Monday, March 9, 2015

Oysters

According to the 1860 census, eight states produced oysters. The census enumerated 426 firms that employed 2,165 hands and produced a catch worth $1.4 million. Connecticut possessed that largest portion of the industry (44.7 percent). Oysters were dredged by sailboats and rowboats. Dealers in New York paid between $3 and $12 per thousand common oysters. They were shipped fresh, canned and pickled. A description provided by a traveler to the United States in the mid-1850s testifies to the popularity and abundance of oysters:

"There is no place in the world where there are such fine oysters as in New York, and the sea-board cities of America; fine in flavor, and of a size unparalleled in the oyster beds of Whitstable, Ostend, or the once celebrated Rocher de Cancale.
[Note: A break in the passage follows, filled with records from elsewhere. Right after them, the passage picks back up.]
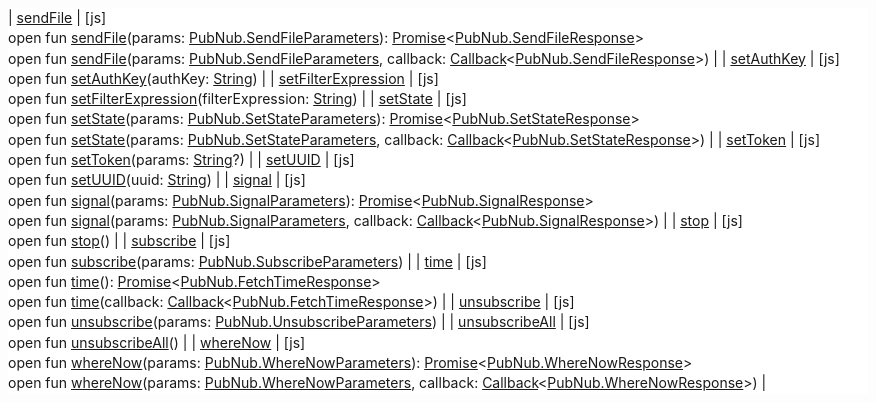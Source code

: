 | [sendFile](send-file.md) | [js]<br>open fun [sendFile](send-file.md)(params: [PubNub.SendFileParameters](-send-file-parameters/index.md)): [Promise](https://kotlinlang.org/api/latest/jvm/stdlib/kotlin-stdlib/kotlin.js/-promise/index.html)&lt;[PubNub.SendFileResponse](-send-file-response/index.md)&gt;<br>open fun [sendFile](send-file.md)(params: [PubNub.SendFileParameters](-send-file-parameters/index.md), callback: [Callback](../-callback/index.md)&lt;[PubNub.SendFileResponse](-send-file-response/index.md)&gt;) |
| [setAuthKey](set-auth-key.md) | [js]<br>open fun [setAuthKey](set-auth-key.md)(authKey: [String](https://kotlinlang.org/api/latest/jvm/stdlib/kotlin-stdlib/kotlin/-string/index.html)) |
| [setFilterExpression](set-filter-expression.md) | [js]<br>open fun [setFilterExpression](set-filter-expression.md)(filterExpression: [String](https://kotlinlang.org/api/latest/jvm/stdlib/kotlin-stdlib/kotlin/-string/index.html)) |
| [setState](set-state.md) | [js]<br>open fun [setState](set-state.md)(params: [PubNub.SetStateParameters](-set-state-parameters/index.md)): [Promise](https://kotlinlang.org/api/latest/jvm/stdlib/kotlin-stdlib/kotlin.js/-promise/index.html)&lt;[PubNub.SetStateResponse](-set-state-response/index.md)&gt;<br>open fun [setState](set-state.md)(params: [PubNub.SetStateParameters](-set-state-parameters/index.md), callback: [Callback](../-callback/index.md)&lt;[PubNub.SetStateResponse](-set-state-response/index.md)&gt;) |
| [setToken](set-token.md) | [js]<br>open fun [setToken](set-token.md)(params: [String](https://kotlinlang.org/api/latest/jvm/stdlib/kotlin-stdlib/kotlin/-string/index.html)?) |
| [setUUID](set-u-u-i-d.md) | [js]<br>open fun [setUUID](set-u-u-i-d.md)(uuid: [String](https://kotlinlang.org/api/latest/jvm/stdlib/kotlin-stdlib/kotlin/-string/index.html)) |
| [signal](signal.md) | [js]<br>open fun [signal](signal.md)(params: [PubNub.SignalParameters](-signal-parameters/index.md)): [Promise](https://kotlinlang.org/api/latest/jvm/stdlib/kotlin-stdlib/kotlin.js/-promise/index.html)&lt;[PubNub.SignalResponse](-signal-response/index.md)&gt;<br>open fun [signal](signal.md)(params: [PubNub.SignalParameters](-signal-parameters/index.md), callback: [Callback](../-callback/index.md)&lt;[PubNub.SignalResponse](-signal-response/index.md)&gt;) |
| [stop](stop.md) | [js]<br>open fun [stop](stop.md)() |
| [subscribe](subscribe.md) | [js]<br>open fun [subscribe](subscribe.md)(params: [PubNub.SubscribeParameters](-subscribe-parameters/index.md)) |
| [time](time.md) | [js]<br>open fun [time](time.md)(): [Promise](https://kotlinlang.org/api/latest/jvm/stdlib/kotlin-stdlib/kotlin.js/-promise/index.html)&lt;[PubNub.FetchTimeResponse](-fetch-time-response/index.md)&gt;<br>open fun [time](time.md)(callback: [Callback](../-callback/index.md)&lt;[PubNub.FetchTimeResponse](-fetch-time-response/index.md)&gt;) |
| [unsubscribe](unsubscribe.md) | [js]<br>open fun [unsubscribe](unsubscribe.md)(params: [PubNub.UnsubscribeParameters](-unsubscribe-parameters/index.md)) |
| [unsubscribeAll](unsubscribe-all.md) | [js]<br>open fun [unsubscribeAll](unsubscribe-all.md)() |
| [whereNow](where-now.md) | [js]<br>open fun [whereNow](where-now.md)(params: [PubNub.WhereNowParameters](-where-now-parameters/index.md)): [Promise](https://kotlinlang.org/api/latest/jvm/stdlib/kotlin-stdlib/kotlin.js/-promise/index.html)&lt;[PubNub.WhereNowResponse](-where-now-response/index.md)&gt;<br>open fun [whereNow](where-now.md)(params: [PubNub.WhereNowParameters](-where-now-parameters/index.md), callback: [Callback](../-callback/index.md)&lt;[PubNub.WhereNowResponse](-where-now-response/index.md)&gt;) |
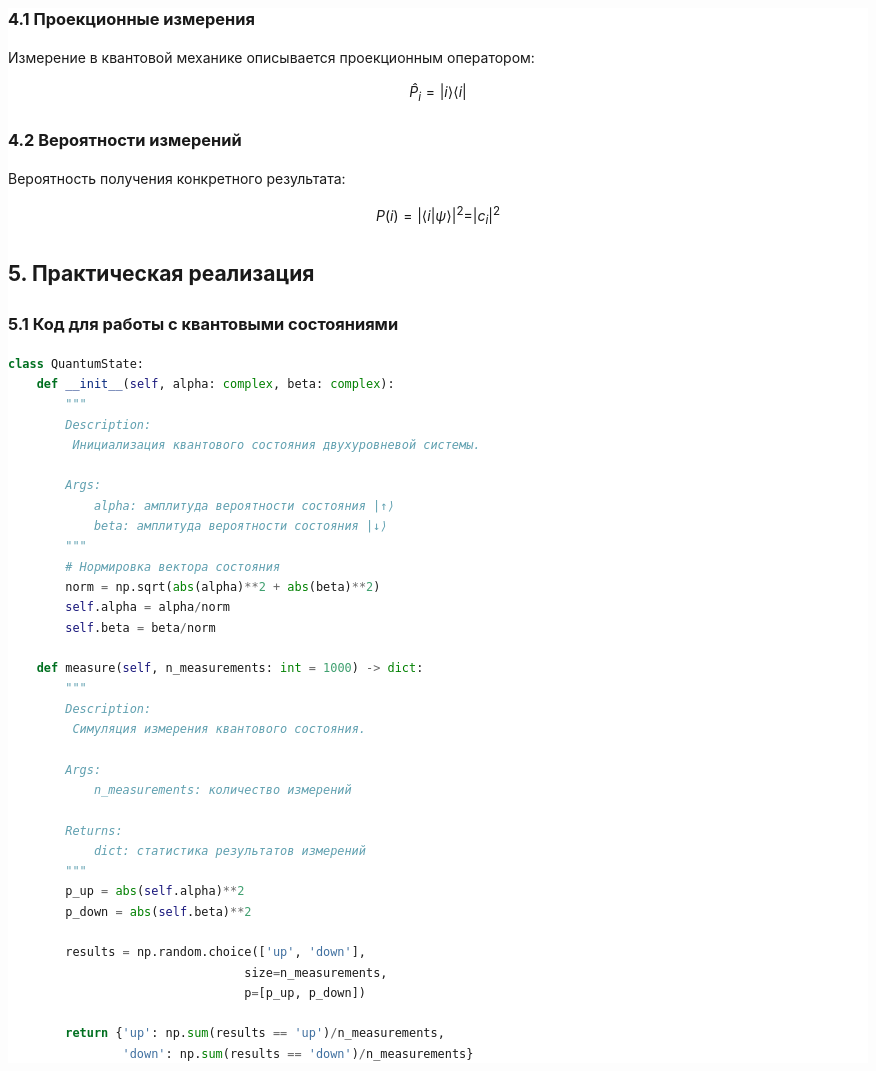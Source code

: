 ### 4.1 Проекционные измерения

Измерение в квантовой механике описывается проекционным оператором:

$$
\hat{P}_i = |i\rangle\langle i|
$$

### 4.2 Вероятности измерений

Вероятность получения конкретного результата:

$$
P(i) = |\langle i|\psi\rangle|^2 = |c_i|^2
$$

## 5. Практическая реализация

### 5.1 Код для работы с квантовыми состояниями

```python
class QuantumState:
    def __init__(self, alpha: complex, beta: complex):
        """
        Description:
         Инициализация квантового состояния двухуровневой системы.
        
        Args:
            alpha: амплитуда вероятности состояния |↑⟩
            beta: амплитуда вероятности состояния |↓⟩
        """
        # Нормировка вектора состояния
        norm = np.sqrt(abs(alpha)**2 + abs(beta)**2)
        self.alpha = alpha/norm
        self.beta = beta/norm
        
    def measure(self, n_measurements: int = 1000) -> dict:
        """
        Description:
         Симуляция измерения квантового состояния.
        
        Args:
            n_measurements: количество измерений
            
        Returns:
            dict: статистика результатов измерений
        """
        p_up = abs(self.alpha)**2
        p_down = abs(self.beta)**2
        
        results = np.random.choice(['up', 'down'], 
                                 size=n_measurements, 
                                 p=[p_up, p_down])
        
        return {'up': np.sum(results == 'up')/n_measurements,
                'down': np.sum(results == 'down')/n_measurements}
```
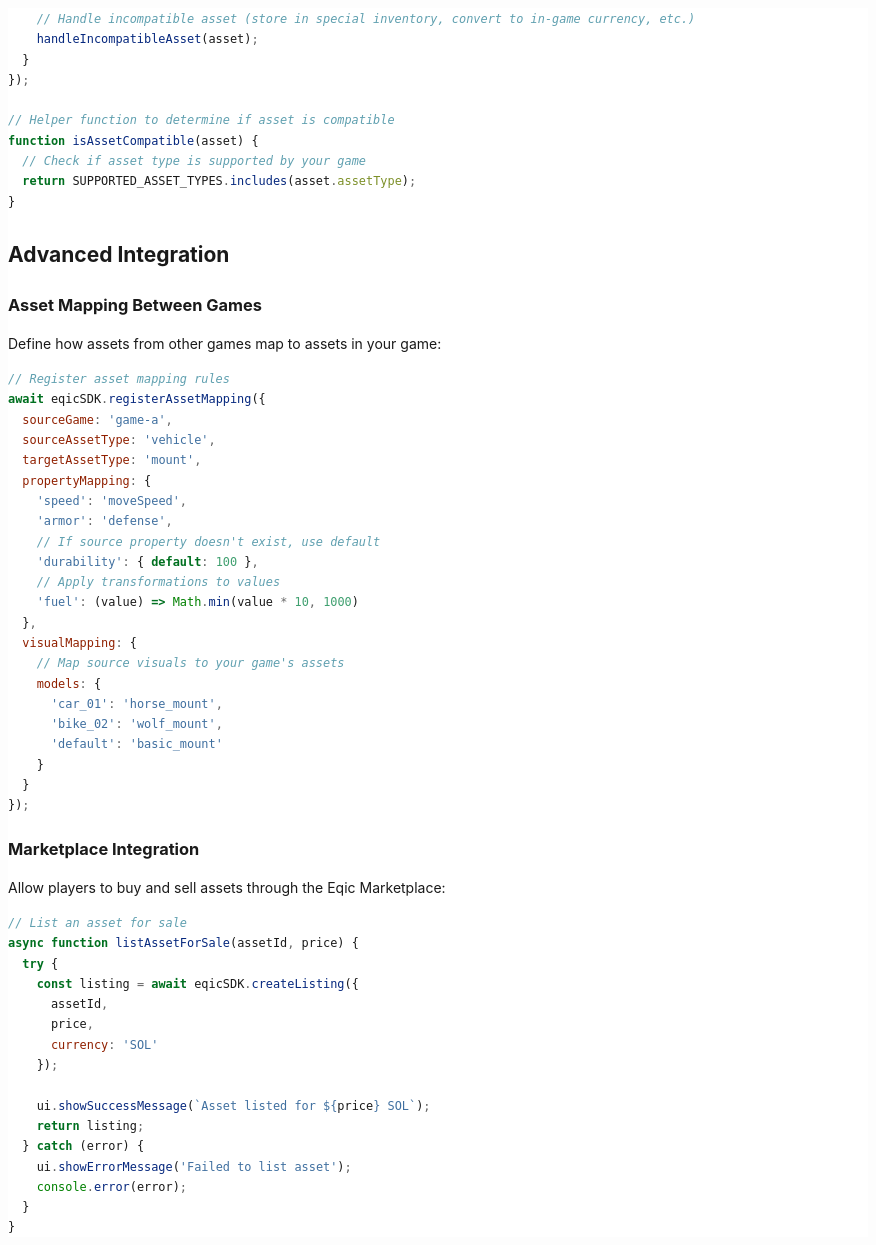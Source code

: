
 ```javascript
    // Handle incompatible asset (store in special inventory, convert to in-game currency, etc.)
    handleIncompatibleAsset(asset);
  }
});

// Helper function to determine if asset is compatible
function isAssetCompatible(asset) {
  // Check if asset type is supported by your game
  return SUPPORTED_ASSET_TYPES.includes(asset.assetType);
}
```

## Advanced Integration

### Asset Mapping Between Games

Define how assets from other games map to assets in your game:

```javascript
// Register asset mapping rules
await eqicSDK.registerAssetMapping({
  sourceGame: 'game-a',
  sourceAssetType: 'vehicle',
  targetAssetType: 'mount',
  propertyMapping: {
    'speed': 'moveSpeed',
    'armor': 'defense',
    // If source property doesn't exist, use default
    'durability': { default: 100 },
    // Apply transformations to values
    'fuel': (value) => Math.min(value * 10, 1000)
  },
  visualMapping: {
    // Map source visuals to your game's assets
    models: {
      'car_01': 'horse_mount',
      'bike_02': 'wolf_mount',
      'default': 'basic_mount'
    }
  }
});
```

### Marketplace Integration

Allow players to buy and sell assets through the Eqic Marketplace:

```javascript
// List an asset for sale
async function listAssetForSale(assetId, price) {
  try {
    const listing = await eqicSDK.createListing({
      assetId,
      price,
      currency: 'SOL'
    });
    
    ui.showSuccessMessage(`Asset listed for ${price} SOL`);
    return listing;
  } catch (error) {
    ui.showErrorMessage('Failed to list asset');
    console.error(error);
  }
}
```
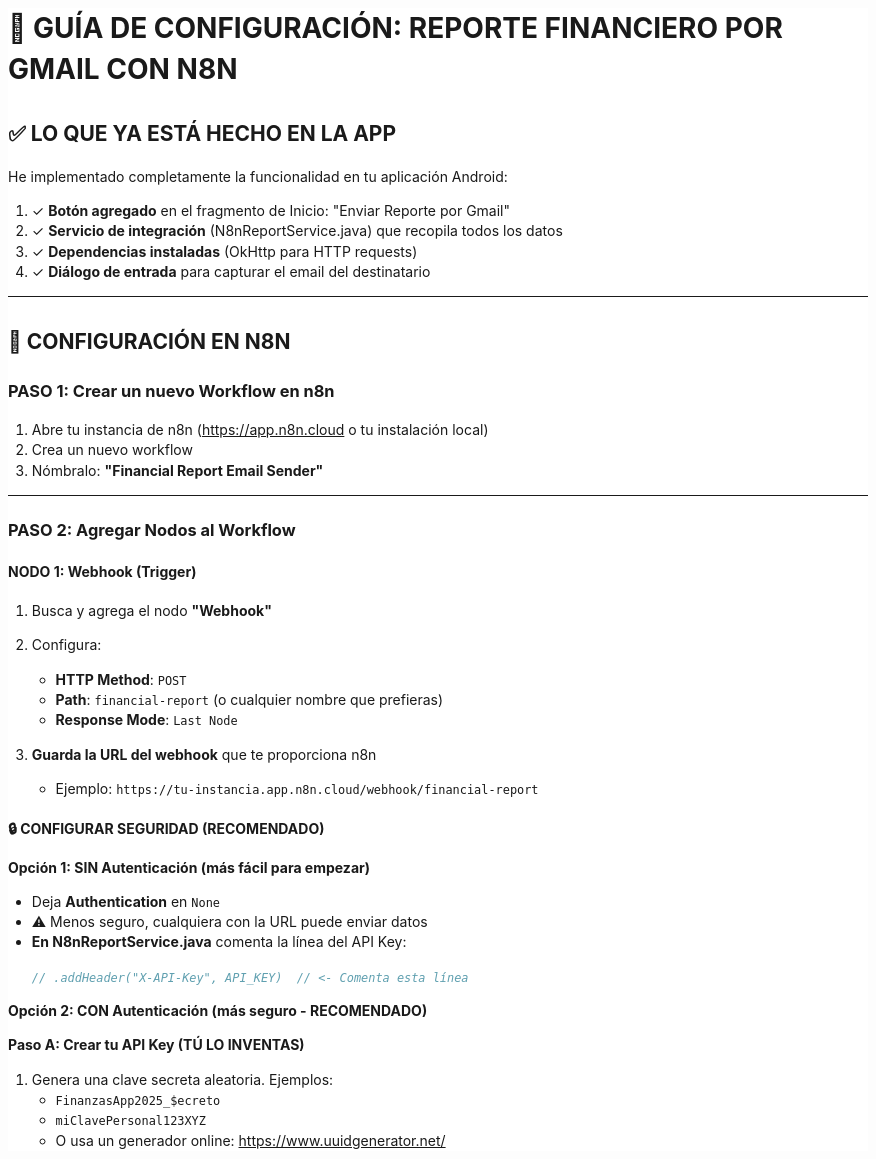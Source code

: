 # 📧 GUÍA DE CONFIGURACIÓN: REPORTE FINANCIERO POR GMAIL CON N8N

## ✅ LO QUE YA ESTÁ HECHO EN LA APP

He implementado completamente la funcionalidad en tu aplicación Android:

1. ✓ **Botón agregado** en el fragmento de Inicio: "Enviar Reporte por Gmail"
2. ✓ **Servicio de integración** (N8nReportService.java) que recopila todos los datos
3. ✓ **Dependencias instaladas** (OkHttp para HTTP requests)
4. ✓ **Diálogo de entrada** para capturar el email del destinatario

---

## 🔧 CONFIGURACIÓN EN N8N

### PASO 1: Crear un nuevo Workflow en n8n

1. Abre tu instancia de n8n (https://app.n8n.cloud o tu instalación local)
2. Crea un nuevo workflow
3. Nómbralo: **"Financial Report Email Sender"**

---

### PASO 2: Agregar Nodos al Workflow

#### **NODO 1: Webhook (Trigger)**

1. Busca y agrega el nodo **"Webhook"**
2. Configura:
   - **HTTP Method**: `POST`
   - **Path**: `financial-report` (o cualquier nombre que prefieras)
   - **Response Mode**: `Last Node`

3. **Guarda la URL del webhook** que te proporciona n8n
   - Ejemplo: `https://tu-instancia.app.n8n.cloud/webhook/financial-report`

#### **🔒 CONFIGURAR SEGURIDAD (RECOMENDADO)**

**Opción 1: SIN Autenticación (más fácil para empezar)**
- Deja **Authentication** en `None`
- ⚠️ Menos seguro, cualquiera con la URL puede enviar datos
- **En N8nReportService.java** comenta la línea del API Key:
  ```java
  // .addHeader("X-API-Key", API_KEY)  // <- Comenta esta línea
  ```

**Opción 2: CON Autenticación (más seguro - RECOMENDADO)**

**Paso A: Crear tu API Key (TÚ LO INVENTAS)**
1. Genera una clave secreta aleatoria. Ejemplos:
   - `FinanzasApp2025_$ecreto`
   - `miClavePersonal123XYZ`
   - O usa un generador online: https://www.uuidgenerator.net/
   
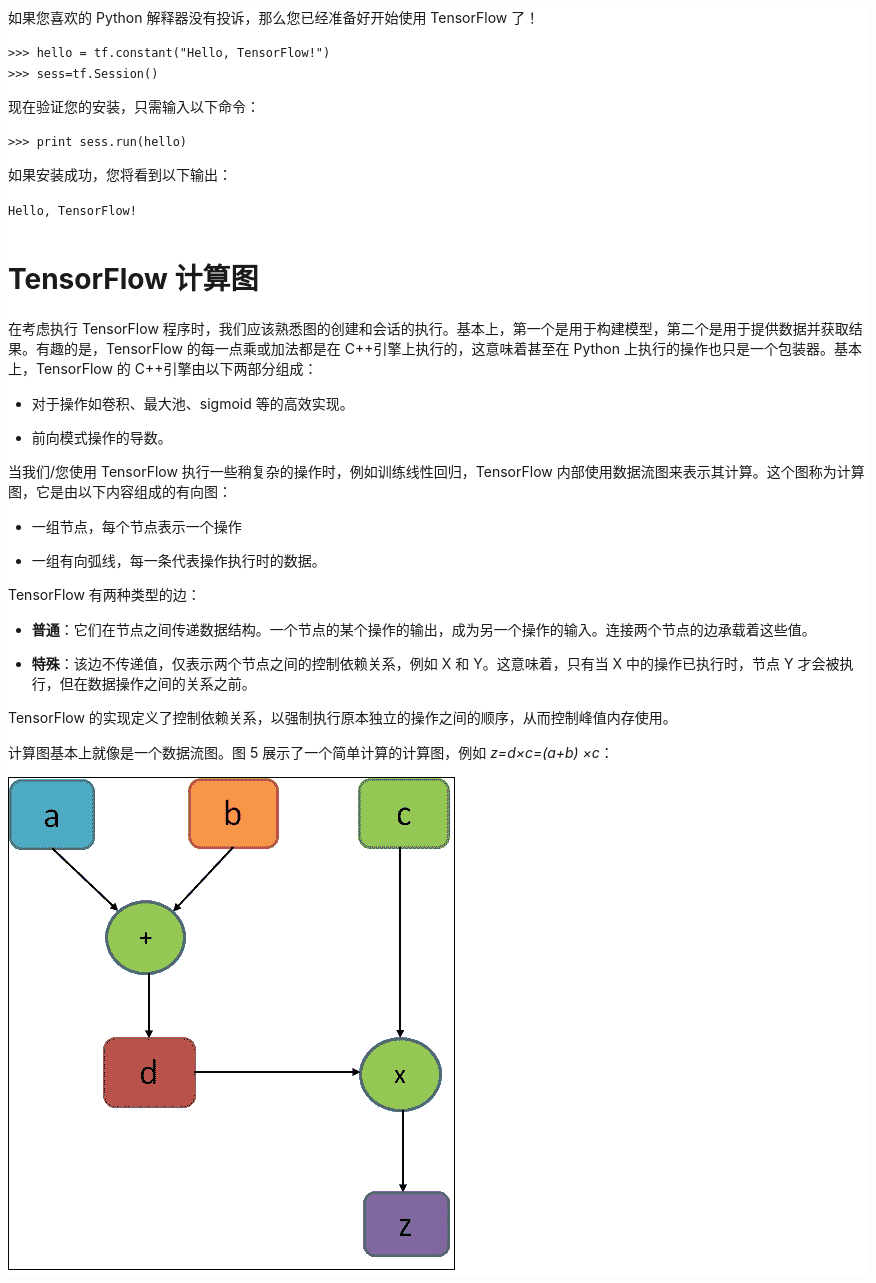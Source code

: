 如果您喜欢的 Python 解释器没有投诉，那么您已经准备好开始使用 TensorFlow 了！

```
>>> hello = tf.constant("Hello, TensorFlow!")
>>> sess=tf.Session()
```

现在验证您的安装，只需输入以下命令：

```
>>> print sess.run(hello)
```

如果安装成功，您将看到以下输出：

```
Hello, TensorFlow!
```

# TensorFlow 计算图

在考虑执行 TensorFlow 程序时，我们应该熟悉图的创建和会话的执行。基本上，第一个是用于构建模型，第二个是用于提供数据并获取结果。有趣的是，TensorFlow 的每一点乘或加法都是在 C++引擎上执行的，这意味着甚至在 Python 上执行的操作也只是一个包装器。基本上，TensorFlow 的 C++引擎由以下两部分组成：

+   对于操作如卷积、最大池、sigmoid 等的高效实现。

+   前向模式操作的导数。

当我们/您使用 TensorFlow 执行一些稍复杂的操作时，例如训练线性回归，TensorFlow 内部使用数据流图来表示其计算。这个图称为计算图，它是由以下内容组成的有向图：

+   一组节点，每个节点表示一个操作

+   一组有向弧线，每一条代表操作执行时的数据。

TensorFlow 有两种类型的边：

+   **普通**：它们在节点之间传递数据结构。一个节点的某个操作的输出，成为另一个操作的输入。连接两个节点的边承载着这些值。

+   **特殊**：该边不传递值，仅表示两个节点之间的控制依赖关系，例如 X 和 Y。这意味着，只有当 X 中的操作已执行时，节点 Y 才会被执行，但在数据操作之间的关系之前。

TensorFlow 的实现定义了控制依赖关系，以强制执行原本独立的操作之间的顺序，从而控制峰值内存使用。

计算图基本上就像是一个数据流图。图 5 展示了一个简单计算的计算图，例如 *z=d×c=(a+b) ×c*：

![TensorFlow 计算图](img/01_06.jpg)
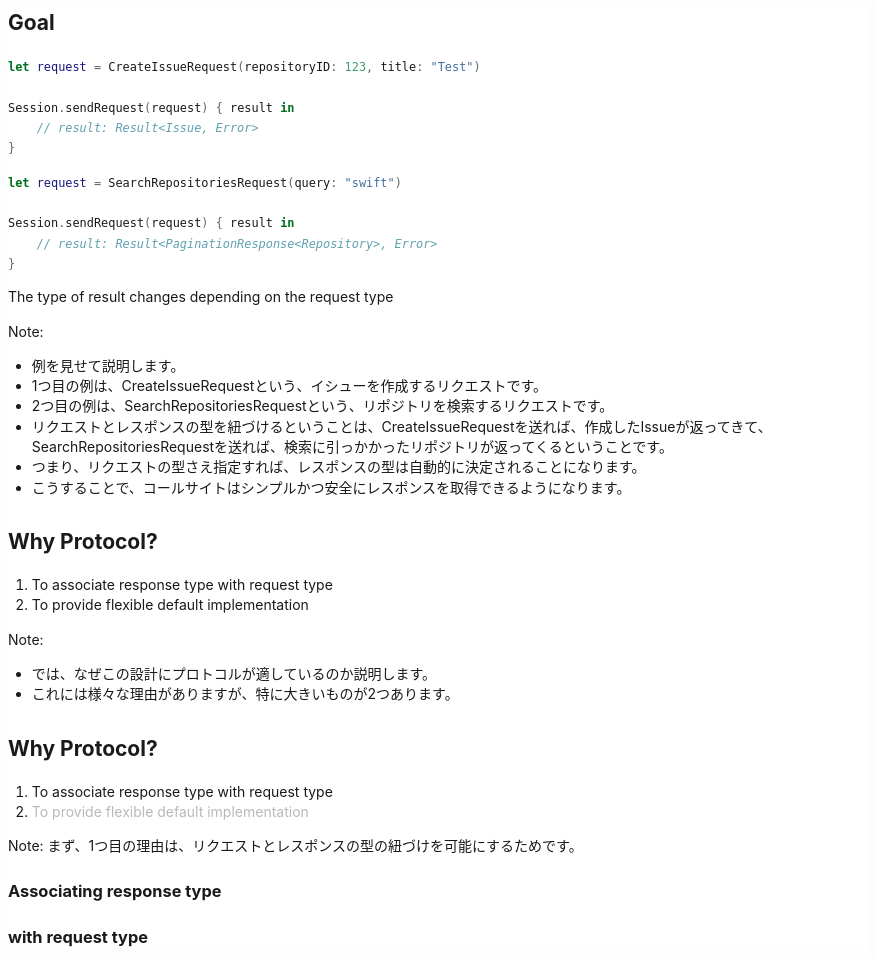 

## Goal

```swift
let request = CreateIssueRequest(repositoryID: 123, title: "Test")

Session.sendRequest(request) { result in
    // result: Result<Issue, Error>
}
```

```swift
let request = SearchRepositoriesRequest(query: "swift")

Session.sendRequest(request) { result in
    // result: Result<PaginationResponse<Repository>, Error>
}
```

The type of result changes depending on the request type

Note:
- 例を見せて説明します。
- 1つ目の例は、CreateIssueRequestという、イシューを作成するリクエストです。
- 2つ目の例は、SearchRepositoriesRequestという、リポジトリを検索するリクエストです。
- リクエストとレスポンスの型を紐づけるということは、CreateIssueRequestを送れば、作成したIssueが返ってきて、SearchRepositoriesRequestを送れば、検索に引っかかったリポジトリが返ってくるということです。
- つまり、リクエストの型さえ指定すれば、レスポンスの型は自動的に決定されることになります。
- こうすることで、コールサイトはシンプルかつ安全にレスポンスを取得できるようになります。



## Why Protocol?

1. To associate response type with request type
2. To provide flexible default implementation

Note:
- では、なぜこの設計にプロトコルが適しているのか説明します。
- これには様々な理由がありますが、特に大きいものが2つあります。



## Why Protocol?

1. To associate response type with request type
2. <div style="opacity: 0.3">To provide flexible default implementation</div>

Note:
まず、1つ目の理由は、リクエストとレスポンスの型の紐づけを可能にするためです。



### Associating response type
### with request type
Nor has the gift of oysters been bestowed upon an ungrateful people. If one may judge from appearances, the delicacy is highly relished and esteemed by all classes, from the millionaire in the Fifth Avenue to the 'Boy' in the Bowery, and the German and Irish emigrants in their own peculiar quarters of the city, which (soit dit en passant) seem to monopolize all the filth to be found in Manhattan. In walking up Broadway by day or by night – but more especially by night – the stranger can not but remark the great number of 'Oyster Saloons,' 'Oyster and Coffee Saloons,' and 'Oyster and Lager Beer Saloons,' which solicit him at every turn to stop and taste. These saloons – many of them very handsomely fitted up – are, like the drinking saloons in Germany, situated in vaults or cellars, with steps from the street; but, unlike their German models, they occupy the underground stories of the most stately commercial palaces of that city. In these, as in the hotels, oysters as large as a lady's hand are to be had at all hours, either from the shell, as they are commonly eaten in England, or cooked in twenty, or, perhaps, in forty or a hundred different ways. Oysters pickled, stewed, baked, roasted, fried, and scolloped; oysters made into soups, patties, and puddings; oysters with condiments and without condiments; oysters for breakfast, dinner, and supper; oysters without stint or limit – fresh as the fresh air, and almost as abundant – are daily offered to the palates of the Manhattanese, and appreciated with all the gratitude which such a bounty of nature ought to inspire."